By 1990 he was ready for a change and transferred to KPMG’s Atlanta office for an 18-month assignment. Three years and many IPOs later, he decided to complete his own long-postponed doctorate — in finance instead of math. By then Gilson’s wife Lucy, now associate dean of UConn’s business school, was deep into graduate studies at Georgia Institute of Technology. Gilson looked at “all the fun she was having” and enrolled at Georgia Tech. For his dissertation, he applied game theory to the interactions between entrepreneurs and the venture capitalists who fund them.
“If I’m an investor in Apple, I’m one of millions,” he explains. “It’s very diffuse. But in a start-up business, the shareholder structure is lumpy. You’ve got a founder who has a different opinion than an investor. Coalitions become important. I use game theory to understand those relationships and convert lumpiness to relative strength.”
Gilson is the academic director of the undergraduate finance major and serves as the department’s honors advisor. Since 2016 he also has been a faculty mentor to the Student Managed Fund, the nearly $6 million investment portfolio directed by teams of undergraduate and graduate students. “The SMF,” he proudly notes, “usually outperforms the market.”
Class Description
A popular undergraduate business school elective, FNCE 4306 examines the roles played by financial institutions in the global economy. In addition to traditional banks and insurance companies, the class looks at the shadow banking system of private capital, such as hedge funds and private equity. Students expand their knowledge of capital markets beyond the stock market, learn the role of money in the economy, and are introduced to new types of investments, such as credit derivatives. These ideas are seen in the context of finacial institutions, with a focus on risk measurement and management.
“Students get their hands dirty with real data,” Gilson says. “They find what’s going on in the world outside the classroom, what’s going on in the markets, what the yield curve is telling us, what the Federal Reserve is doing. Each class begins with a discussion on some current topic on the Bloomberg screen.”

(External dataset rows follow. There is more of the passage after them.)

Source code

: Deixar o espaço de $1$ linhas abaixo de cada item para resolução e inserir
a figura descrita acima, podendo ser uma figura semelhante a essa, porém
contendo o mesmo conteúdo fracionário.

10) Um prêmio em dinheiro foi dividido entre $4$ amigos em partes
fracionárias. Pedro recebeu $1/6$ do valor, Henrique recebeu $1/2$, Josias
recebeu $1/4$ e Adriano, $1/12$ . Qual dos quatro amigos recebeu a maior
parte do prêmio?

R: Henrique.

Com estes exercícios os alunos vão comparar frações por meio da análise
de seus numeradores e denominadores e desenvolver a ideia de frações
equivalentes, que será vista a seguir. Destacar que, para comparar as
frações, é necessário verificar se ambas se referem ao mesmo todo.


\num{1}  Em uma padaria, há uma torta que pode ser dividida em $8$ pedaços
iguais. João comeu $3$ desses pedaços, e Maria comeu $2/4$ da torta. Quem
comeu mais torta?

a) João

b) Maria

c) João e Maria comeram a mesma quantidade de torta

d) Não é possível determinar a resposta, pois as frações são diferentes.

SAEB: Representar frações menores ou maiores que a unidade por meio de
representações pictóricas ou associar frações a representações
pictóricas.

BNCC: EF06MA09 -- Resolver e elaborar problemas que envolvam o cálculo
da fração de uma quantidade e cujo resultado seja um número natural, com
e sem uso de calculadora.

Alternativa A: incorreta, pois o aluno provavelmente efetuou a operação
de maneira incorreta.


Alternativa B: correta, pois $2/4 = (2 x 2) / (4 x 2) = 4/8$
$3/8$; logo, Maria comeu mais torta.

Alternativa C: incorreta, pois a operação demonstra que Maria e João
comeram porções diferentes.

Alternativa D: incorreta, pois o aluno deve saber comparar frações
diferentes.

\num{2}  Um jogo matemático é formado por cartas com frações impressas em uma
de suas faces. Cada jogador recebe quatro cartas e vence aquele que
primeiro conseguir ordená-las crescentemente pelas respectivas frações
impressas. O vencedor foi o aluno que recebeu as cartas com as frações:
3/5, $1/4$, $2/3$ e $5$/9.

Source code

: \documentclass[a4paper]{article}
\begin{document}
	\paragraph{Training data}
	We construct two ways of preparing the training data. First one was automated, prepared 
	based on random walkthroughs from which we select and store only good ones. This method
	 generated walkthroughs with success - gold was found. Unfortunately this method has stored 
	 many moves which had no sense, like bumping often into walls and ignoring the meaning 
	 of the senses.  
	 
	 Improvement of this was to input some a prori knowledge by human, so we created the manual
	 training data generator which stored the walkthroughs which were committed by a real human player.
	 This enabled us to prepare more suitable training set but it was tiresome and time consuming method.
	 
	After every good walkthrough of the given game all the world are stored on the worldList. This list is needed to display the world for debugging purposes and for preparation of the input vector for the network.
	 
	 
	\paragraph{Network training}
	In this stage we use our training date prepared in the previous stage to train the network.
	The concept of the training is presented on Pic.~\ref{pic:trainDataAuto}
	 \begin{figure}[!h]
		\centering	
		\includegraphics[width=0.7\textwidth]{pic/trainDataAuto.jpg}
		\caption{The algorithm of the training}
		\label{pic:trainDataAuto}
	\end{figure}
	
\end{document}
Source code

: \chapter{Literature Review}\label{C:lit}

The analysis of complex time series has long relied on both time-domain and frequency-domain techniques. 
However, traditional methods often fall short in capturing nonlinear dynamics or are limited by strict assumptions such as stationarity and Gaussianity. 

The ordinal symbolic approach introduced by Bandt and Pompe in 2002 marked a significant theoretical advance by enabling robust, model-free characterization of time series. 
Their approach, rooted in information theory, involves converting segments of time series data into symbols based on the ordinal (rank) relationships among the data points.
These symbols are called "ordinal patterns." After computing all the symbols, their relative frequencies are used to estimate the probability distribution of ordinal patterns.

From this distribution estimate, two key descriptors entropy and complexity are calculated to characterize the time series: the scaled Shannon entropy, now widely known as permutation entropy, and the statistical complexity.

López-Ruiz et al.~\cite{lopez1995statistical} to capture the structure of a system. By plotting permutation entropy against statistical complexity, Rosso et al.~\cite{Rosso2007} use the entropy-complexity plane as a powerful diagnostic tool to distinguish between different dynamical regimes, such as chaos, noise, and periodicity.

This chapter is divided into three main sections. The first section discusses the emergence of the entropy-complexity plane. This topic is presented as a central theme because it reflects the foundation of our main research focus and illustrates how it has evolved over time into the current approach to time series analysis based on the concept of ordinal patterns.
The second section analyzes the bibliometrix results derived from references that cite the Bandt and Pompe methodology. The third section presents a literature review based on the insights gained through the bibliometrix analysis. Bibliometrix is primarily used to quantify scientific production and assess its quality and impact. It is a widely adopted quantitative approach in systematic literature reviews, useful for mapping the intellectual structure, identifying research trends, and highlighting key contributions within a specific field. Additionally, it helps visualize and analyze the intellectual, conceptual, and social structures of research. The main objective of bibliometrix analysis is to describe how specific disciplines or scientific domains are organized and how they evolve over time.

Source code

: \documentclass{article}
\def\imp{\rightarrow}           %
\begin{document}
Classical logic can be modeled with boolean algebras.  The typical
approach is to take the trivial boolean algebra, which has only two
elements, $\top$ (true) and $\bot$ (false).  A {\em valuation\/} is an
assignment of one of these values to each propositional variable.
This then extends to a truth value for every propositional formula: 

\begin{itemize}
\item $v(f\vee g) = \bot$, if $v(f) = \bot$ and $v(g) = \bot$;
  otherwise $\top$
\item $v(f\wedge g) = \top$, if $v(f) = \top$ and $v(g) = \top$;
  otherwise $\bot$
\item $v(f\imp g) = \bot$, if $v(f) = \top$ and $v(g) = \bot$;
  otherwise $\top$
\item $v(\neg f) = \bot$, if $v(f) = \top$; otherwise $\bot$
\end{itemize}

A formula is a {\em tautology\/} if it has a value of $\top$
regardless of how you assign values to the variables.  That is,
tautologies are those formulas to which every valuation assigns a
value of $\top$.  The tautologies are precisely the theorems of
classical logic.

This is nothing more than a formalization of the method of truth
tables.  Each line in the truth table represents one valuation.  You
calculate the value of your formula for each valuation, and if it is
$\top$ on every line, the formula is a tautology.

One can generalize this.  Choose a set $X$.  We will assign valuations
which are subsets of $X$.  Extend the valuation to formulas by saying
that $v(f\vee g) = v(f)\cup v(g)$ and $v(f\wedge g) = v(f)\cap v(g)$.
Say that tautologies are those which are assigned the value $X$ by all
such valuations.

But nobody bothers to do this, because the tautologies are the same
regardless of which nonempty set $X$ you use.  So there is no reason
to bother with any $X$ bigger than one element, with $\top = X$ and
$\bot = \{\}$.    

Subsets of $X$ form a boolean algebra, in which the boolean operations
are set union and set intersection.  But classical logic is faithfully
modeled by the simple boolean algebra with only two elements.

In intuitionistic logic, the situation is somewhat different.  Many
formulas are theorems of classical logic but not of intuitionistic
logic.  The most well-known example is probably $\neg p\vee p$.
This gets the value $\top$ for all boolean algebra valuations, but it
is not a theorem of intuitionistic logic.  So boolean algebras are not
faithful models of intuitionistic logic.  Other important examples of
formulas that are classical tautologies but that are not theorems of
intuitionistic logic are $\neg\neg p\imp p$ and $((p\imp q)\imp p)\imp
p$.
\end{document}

In group projects, students might act as bond traders who are specifically not investing for the long term, or they might put together portfolios of cryptocurrencies and then use up-to-the-minute data to estimate how much risk the portfolio contains. “What is market risk?” Gilson asks. “Market risk is how much money you lose if tomorrow’s a bad day, and things go pear shaped. That’s market risk.”
Gilson’s Teaching Style
“I don’t like textbooks,” he says. “I tend not to use them.” Instead, he pulls together readings from sources that students will actually use when they go to work — financial industry newsletters, Barron’s, Bloomberg. He also regularly surveys former students for feedback on what they do in their jobs. “I ask them, What skills are useful? What do they wish they had known? And I try to incorporate those insights into my classes. The material is always updating, because we are in a dynamic world.”
The real-world approach, he believes, resonates with the many students who take Financial Services right around the time they’re going into their job searches. “The skills they learn are applicable to many different institutions and jobs in the financial services industry.”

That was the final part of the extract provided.